▶
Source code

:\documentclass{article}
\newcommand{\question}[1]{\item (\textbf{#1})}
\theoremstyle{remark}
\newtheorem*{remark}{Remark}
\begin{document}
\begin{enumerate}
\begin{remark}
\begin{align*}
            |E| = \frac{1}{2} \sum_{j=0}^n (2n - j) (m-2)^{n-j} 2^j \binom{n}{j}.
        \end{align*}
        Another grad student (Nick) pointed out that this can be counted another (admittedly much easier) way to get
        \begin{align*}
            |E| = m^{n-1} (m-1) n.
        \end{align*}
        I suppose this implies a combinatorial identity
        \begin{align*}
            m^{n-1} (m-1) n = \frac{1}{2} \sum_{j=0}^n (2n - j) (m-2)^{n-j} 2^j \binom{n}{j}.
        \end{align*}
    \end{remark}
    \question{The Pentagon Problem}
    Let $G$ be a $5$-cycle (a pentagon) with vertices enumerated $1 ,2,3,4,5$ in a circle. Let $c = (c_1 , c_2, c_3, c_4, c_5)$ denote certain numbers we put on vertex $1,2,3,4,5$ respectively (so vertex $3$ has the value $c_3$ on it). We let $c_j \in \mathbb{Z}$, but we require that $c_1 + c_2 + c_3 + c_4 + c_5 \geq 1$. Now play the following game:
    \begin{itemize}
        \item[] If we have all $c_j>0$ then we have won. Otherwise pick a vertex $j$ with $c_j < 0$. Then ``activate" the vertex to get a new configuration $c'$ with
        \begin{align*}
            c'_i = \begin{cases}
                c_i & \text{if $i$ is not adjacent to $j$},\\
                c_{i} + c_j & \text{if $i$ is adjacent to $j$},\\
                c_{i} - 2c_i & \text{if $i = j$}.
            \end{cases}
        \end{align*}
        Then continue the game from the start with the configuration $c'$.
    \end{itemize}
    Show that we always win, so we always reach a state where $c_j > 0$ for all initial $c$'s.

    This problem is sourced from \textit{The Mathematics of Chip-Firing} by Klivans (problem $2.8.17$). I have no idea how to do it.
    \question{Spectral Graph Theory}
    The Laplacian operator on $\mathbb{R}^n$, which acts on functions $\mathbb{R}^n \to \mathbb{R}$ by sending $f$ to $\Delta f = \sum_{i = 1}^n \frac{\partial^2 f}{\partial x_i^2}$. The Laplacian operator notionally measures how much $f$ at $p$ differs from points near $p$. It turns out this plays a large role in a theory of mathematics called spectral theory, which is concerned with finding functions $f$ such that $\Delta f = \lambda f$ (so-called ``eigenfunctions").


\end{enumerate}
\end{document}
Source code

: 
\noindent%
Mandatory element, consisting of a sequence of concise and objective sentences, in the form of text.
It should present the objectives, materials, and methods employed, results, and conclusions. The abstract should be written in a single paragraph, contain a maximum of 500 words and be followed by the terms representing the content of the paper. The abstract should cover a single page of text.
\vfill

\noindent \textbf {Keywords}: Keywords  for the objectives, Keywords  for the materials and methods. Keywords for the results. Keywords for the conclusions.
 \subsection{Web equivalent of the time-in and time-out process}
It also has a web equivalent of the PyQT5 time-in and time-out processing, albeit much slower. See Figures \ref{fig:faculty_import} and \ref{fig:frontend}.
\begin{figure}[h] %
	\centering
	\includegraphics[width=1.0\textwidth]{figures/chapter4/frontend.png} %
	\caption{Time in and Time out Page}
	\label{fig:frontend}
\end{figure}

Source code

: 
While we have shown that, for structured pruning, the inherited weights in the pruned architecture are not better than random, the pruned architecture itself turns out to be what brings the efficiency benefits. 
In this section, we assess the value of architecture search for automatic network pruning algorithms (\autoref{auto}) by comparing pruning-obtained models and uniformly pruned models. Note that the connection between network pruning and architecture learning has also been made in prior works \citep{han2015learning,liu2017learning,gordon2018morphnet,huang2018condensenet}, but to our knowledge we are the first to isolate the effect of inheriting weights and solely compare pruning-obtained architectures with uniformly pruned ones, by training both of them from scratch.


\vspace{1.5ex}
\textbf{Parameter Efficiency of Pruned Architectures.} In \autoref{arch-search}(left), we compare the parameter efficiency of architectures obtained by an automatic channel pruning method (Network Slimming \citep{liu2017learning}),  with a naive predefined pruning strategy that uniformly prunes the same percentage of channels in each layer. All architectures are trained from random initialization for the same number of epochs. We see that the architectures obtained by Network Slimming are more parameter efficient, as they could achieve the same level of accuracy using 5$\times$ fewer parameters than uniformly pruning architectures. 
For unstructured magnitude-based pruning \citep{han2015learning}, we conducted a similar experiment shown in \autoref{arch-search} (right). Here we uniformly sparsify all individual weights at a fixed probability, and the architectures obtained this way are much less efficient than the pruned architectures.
◀
▶
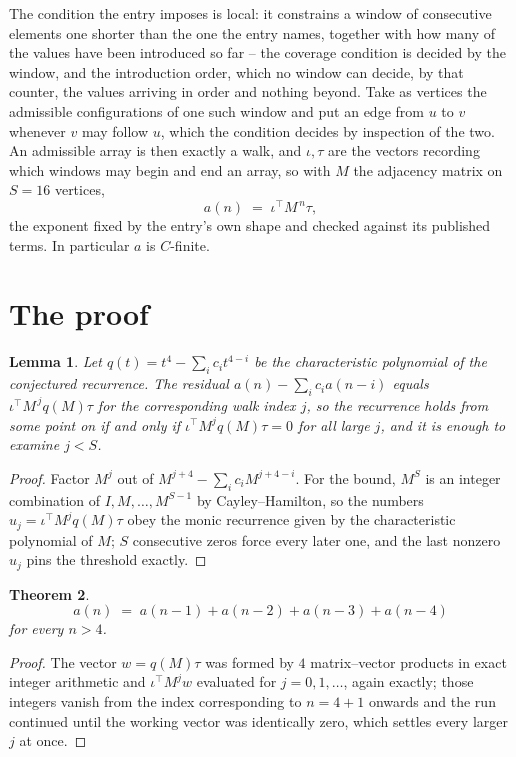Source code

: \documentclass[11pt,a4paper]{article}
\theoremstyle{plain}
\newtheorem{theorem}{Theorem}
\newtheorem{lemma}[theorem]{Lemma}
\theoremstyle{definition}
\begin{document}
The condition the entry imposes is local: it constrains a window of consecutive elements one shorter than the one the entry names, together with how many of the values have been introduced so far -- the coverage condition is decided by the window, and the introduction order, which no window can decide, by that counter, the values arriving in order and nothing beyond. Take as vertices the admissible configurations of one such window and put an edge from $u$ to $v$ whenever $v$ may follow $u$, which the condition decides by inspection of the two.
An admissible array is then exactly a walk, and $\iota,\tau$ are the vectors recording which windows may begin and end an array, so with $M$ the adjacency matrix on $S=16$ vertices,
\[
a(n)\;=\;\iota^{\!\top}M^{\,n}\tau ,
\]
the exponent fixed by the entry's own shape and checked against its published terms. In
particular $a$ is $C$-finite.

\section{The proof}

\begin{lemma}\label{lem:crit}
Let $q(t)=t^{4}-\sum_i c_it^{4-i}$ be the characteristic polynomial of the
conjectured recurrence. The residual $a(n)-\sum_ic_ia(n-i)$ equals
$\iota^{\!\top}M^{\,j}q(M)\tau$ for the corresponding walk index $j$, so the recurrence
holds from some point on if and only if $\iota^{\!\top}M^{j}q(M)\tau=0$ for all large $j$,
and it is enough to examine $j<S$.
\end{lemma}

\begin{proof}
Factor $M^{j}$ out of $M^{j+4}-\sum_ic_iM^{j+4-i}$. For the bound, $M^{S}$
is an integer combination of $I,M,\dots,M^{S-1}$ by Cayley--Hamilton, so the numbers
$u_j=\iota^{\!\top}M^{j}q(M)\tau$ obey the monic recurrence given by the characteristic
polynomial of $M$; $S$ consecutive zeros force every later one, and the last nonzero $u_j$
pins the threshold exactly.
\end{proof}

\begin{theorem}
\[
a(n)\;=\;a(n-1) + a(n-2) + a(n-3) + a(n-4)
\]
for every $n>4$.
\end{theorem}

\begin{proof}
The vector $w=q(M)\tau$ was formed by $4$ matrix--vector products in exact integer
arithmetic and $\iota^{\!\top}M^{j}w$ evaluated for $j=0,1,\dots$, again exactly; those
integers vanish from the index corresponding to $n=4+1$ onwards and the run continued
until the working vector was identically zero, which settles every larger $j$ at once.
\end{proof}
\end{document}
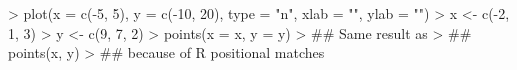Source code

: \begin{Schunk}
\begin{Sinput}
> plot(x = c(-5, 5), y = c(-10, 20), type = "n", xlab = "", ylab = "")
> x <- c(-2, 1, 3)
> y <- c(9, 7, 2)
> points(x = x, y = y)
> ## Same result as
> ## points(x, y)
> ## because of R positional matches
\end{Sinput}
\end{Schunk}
◀
→ Task statement:
Lines of the material in which the word "methods" occurs are to be copied out.

→ The answer:
It should present the objectives, materials, and methods employed, results, and conclusions. The abstract should be written in a single paragraph, contain a maximum of 500 words and be followed by the terms representing the content of the paper. The abstract should cover a single page of text.
\noindent \textbf {Keywords}: Keywords  for the objectives, Keywords  for the materials and methods. Keywords for the results. Keywords for the conclusions.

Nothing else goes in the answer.